A Fractran Short Story

Fractran is a Turing-complete esoteric programming language. A Fractran program is just an ordered list of positive, irreducible fractions. The program's output for an input n is the output of the program run on n multiplied by the first fraction in the list that results in an integer. If no such multiplication results in an integer, the output is the input n. Variables are encoded in the exponents of the prime factorization of the input and output.

Some time ago I thought up an idea for a short story involving Fractran. A mathematician accidentally creates a Fractran program that can trivially factor large composites. Think something like O(log n). It's just the right magical string of, say, 31 fractions.

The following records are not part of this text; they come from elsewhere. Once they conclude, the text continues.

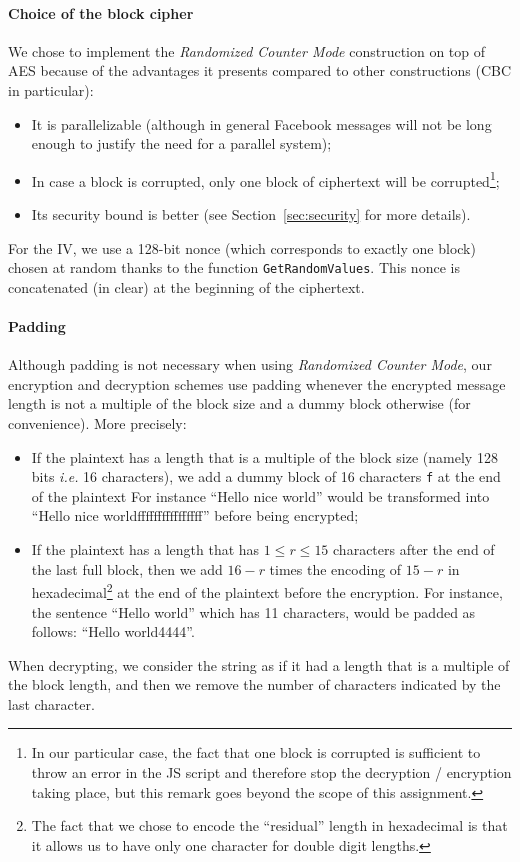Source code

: \documentclass[10pt,twocolumn]{article}
\begin{document}
\paragraph{Choice of the block cipher}
We chose to implement the \emph{Randomized Counter Mode} construction on top of AES because of the advantages it presents compared to other constructions (CBC in particular):
\begin{itemize}
  \item It is parallelizable (although in general Facebook messages will not be long enough to justify the need for a parallel system);
  \item In case a block is corrupted, only one block of ciphertext will be corrupted\footnote{In our particular case, the fact that one block is corrupted is sufficient to throw an error in the JS script and therefore stop the decryption / encryption taking place, but this remark goes beyond the scope of this assignment.};
  \item Its security bound is better (see Section~\ref{sec:security} for more details).
\end{itemize}
For the IV, we use a 128-bit nonce (which corresponds to exactly one block) chosen at random thanks to the function \texttt{GetRandomValues}. This nonce is concatenated (in clear) at the beginning of the ciphertext.

\paragraph{Padding}
Although padding is not necessary when using \emph{Randomized Counter Mode}, our encryption and decryption schemes use padding whenever the encrypted message length is not a multiple of the block size and a dummy block otherwise (for convenience). More precisely:
\begin{itemize}
  \item If the plaintext has a length that is a multiple of the block size (namely 128 bits \emph{i.e.} 16 characters), we add a dummy block of 16 characters \texttt{f} at the end of the plaintext
For instance ``Hello nice world'' would be transformed into ``Hello nice worldffffffffffffffff'' before being encrypted;
  \item If the plaintext has a length that has $1 \leq r \leq 15$ characters after the end of the last full block, then we add $16-r$ times the encoding of $15-r$ in hexadecimal\footnote{The fact that we chose to encode the “residual” length in hexadecimal is that it allows us to have only one character for double digit lengths.} at the end of the plaintext before the encryption.
For instance, the sentence ``Hello world'' which has 11 characters, would be padded as follows: ``Hello world4444''.
\end{itemize}
When decrypting, we consider the string as if it had a length that is a multiple of the block length, and then we remove the number of characters indicated by the last character.
\end{document}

The story would be a first-person narrative of the mathematician's thoughts during a short time after the discovery, considering many of the consequences of the program. For example, it would render much of cryptography, which plays an essential role in the modern world, useless. He would also wonder if mankind should deserve such a discovery, considering how accidental it was.

This whole idea vanished once I realized that this Fractran program is actually completely trivial. It even runs in O(1) time. It's so trivial as to be worthless. Remember that Fractran stores its data in the number's prime factorization? The Fractran program that can factor any number in constant time is the identity function. To decode the output, which matches the input, all you need to do is factor it!

Interestingly, it doesn't seem to actually be possible to implement the identity function in Fractran (But somehow it's Turing-complete? Hmmm... more investigation needed.), unless you can define your program in terms of its input. For example, the program `1/(n+1)` is the identity function for input n.